Утро выдалось солнечное, в затенённом дворике было ещё свежо. Часа через два нас вмяли в переполненный автозак. В стальном ящике было уже, наверное, за тридцать градусов. Потому что, когда меня подвели к нему, из открытых дверей в лицо пахнуло глухой парилкой. Запахом пота и горячего железа встретил нас автозак. Умявшись и примостившись кто на деревянных лавках-сидушках, кто стоя, как в автобусе в час пик, двинулись. Нас повезла судьба каждого в свою ячейку жизни. Каждого в свою камеру и каждого на своё место, в мощнейшей машине по перемалыванию людских душ под названием Башлаг…
Приезд в лагерь
Автозак медленно въехал в ворота. Нам в кузове слышно было, как тяжело, массивно они закрываются, с гулом и скрипом. Вот двери замкнулись. Теперь замыкаются с тяжёлым скулением засовы. Кашель собак, мат и редкий гогот конвойных. Будто в фильме про фашистов: сейчас откроются двери и с засученными рукавами солдаты вермахта будут выбрасывать нас, пленных, и потом отправят таскать камни, как в «Судьбе человека».

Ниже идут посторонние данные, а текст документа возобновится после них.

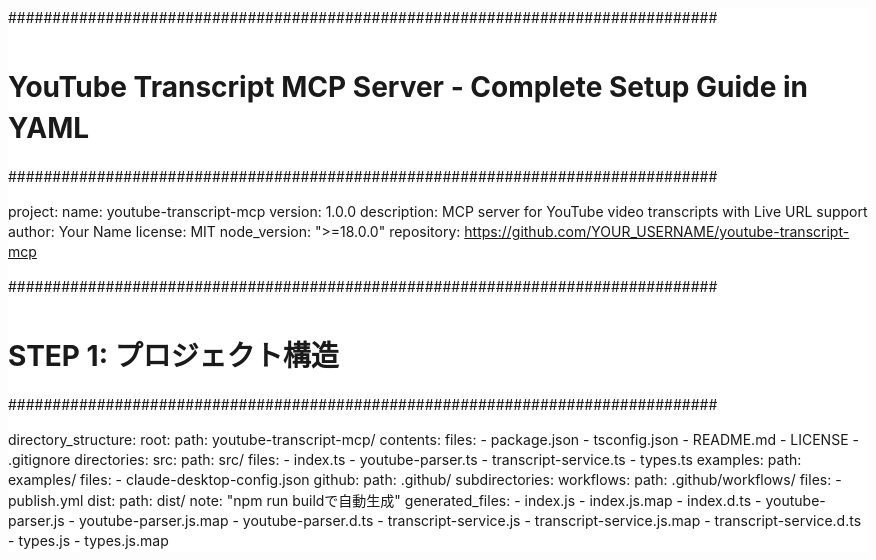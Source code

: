 ################################################################################
# YouTube Transcript MCP Server - Complete Setup Guide in YAML
################################################################################

project:
  name: youtube-transcript-mcp
  version: 1.0.0
  description: MCP server for YouTube video transcripts with Live URL support
  author: Your Name
  license: MIT
  node_version: ">=18.0.0"
  repository: https://github.com/YOUR_USERNAME/youtube-transcript-mcp

################################################################################
# STEP 1: プロジェクト構造
################################################################################

directory_structure:
  root:
    path: youtube-transcript-mcp/
    contents:
      files:
        - package.json
        - tsconfig.json
        - README.md
        - LICENSE
        - .gitignore
      directories:
        src:
          path: src/
          files:
            - index.ts
            - youtube-parser.ts
            - transcript-service.ts
            - types.ts
        examples:
          path: examples/
          files:
            - claude-desktop-config.json
        github:
          path: .github/
          subdirectories:
            workflows:
              path: .github/workflows/
              files:
                - publish.yml
        dist:
          path: dist/
          note: "npm run buildで自動生成"
          generated_files:
            - index.js
            - index.js.map
            - index.d.ts
            - youtube-parser.js
            - youtube-parser.js.map
            - youtube-parser.d.ts
            - transcript-service.js
            - transcript-service.js.map
            - transcript-service.d.ts
            - types.js
            - types.js.map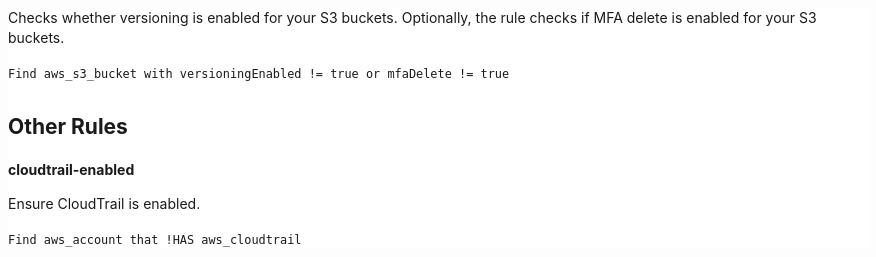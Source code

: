 Checks whether versioning is enabled for your S3 buckets. Optionally, the rule
checks if MFA delete is enabled for your S3 buckets.

```j1ql
Find aws_s3_bucket with versioningEnabled != true or mfaDelete != true
```

## Other Rules

**cloudtrail-enabled**

Ensure CloudTrail is enabled.

```j1ql
Find aws_account that !HAS aws_cloudtrail
```
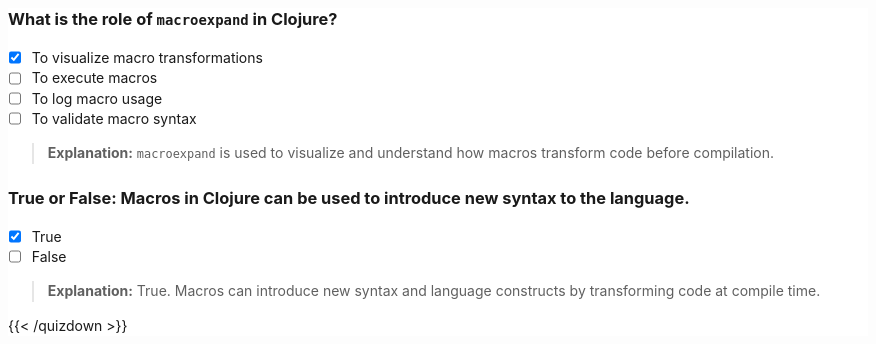 ### What is the role of `macroexpand` in Clojure?

- [x] To visualize macro transformations
- [ ] To execute macros
- [ ] To log macro usage
- [ ] To validate macro syntax

> **Explanation:** `macroexpand` is used to visualize and understand how macros transform code before compilation.

### True or False: Macros in Clojure can be used to introduce new syntax to the language.

- [x] True
- [ ] False

> **Explanation:** True. Macros can introduce new syntax and language constructs by transforming code at compile time.

{{< /quizdown >}}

«Всё, дома, приехал, – подумал я, – ну теперь держись!»
За этими воротами мне предстояло просидеть два года, два месяца и неделю.
Конвойный открыл дверь и стал выкрикивать фамилии. Я сказал пареньку:
– Всё, прощай. Дай бог тебе.
– Удачи тебе, брат. Крепись, – ответил паренёк с тринашки.
Мы попрыгали с автозака, нас посадили на кортки, руки за голову. По очереди стали заводить с вещами в какую-то деревянную будку. Там мне приказали вытащить содержимое баула на стол. Гришкин спортивный костюм мне позволили оставить, как и зимнее нательное бельё. А вот также подаренную мне Гришкой джинсовку, потом футболку с Че Геварой, подаренную мне бандитом Максом Севером, и ещё некоторые вещи приказали выбросить или порвать. Так как в зону их нельзя, «цвет не тот». Я попросил всё сдать на склад. Мне вежливо отказали. Я особо и не настаивал.
– Рви лучше, – посоветовал рыжий прапор, – а то потом себе заберёт кто.
Футболки и рубашки я порвал быстро. Когда дело дошло до Гришкиной джинсовки, я подёргал-подёргал, не рвётся.
– Качество, – бросил толстый.
Да, наверное. И плюс я, высохший почти за год тюрьмы, уже сил не имел рвать что-то прочное.
Дело дошло до книг.
– Книги все передаются безвозмездно в библиотеку учреждения, – сообщил мне старший лейтенант, – откуда вы сможете взять их почитать на равных правах с другими осуждёнными.
– Меня это не устраивает, мало того что это книги достаточно редкие, некоторые из них ещё и с автографами авторов, – не согласился я.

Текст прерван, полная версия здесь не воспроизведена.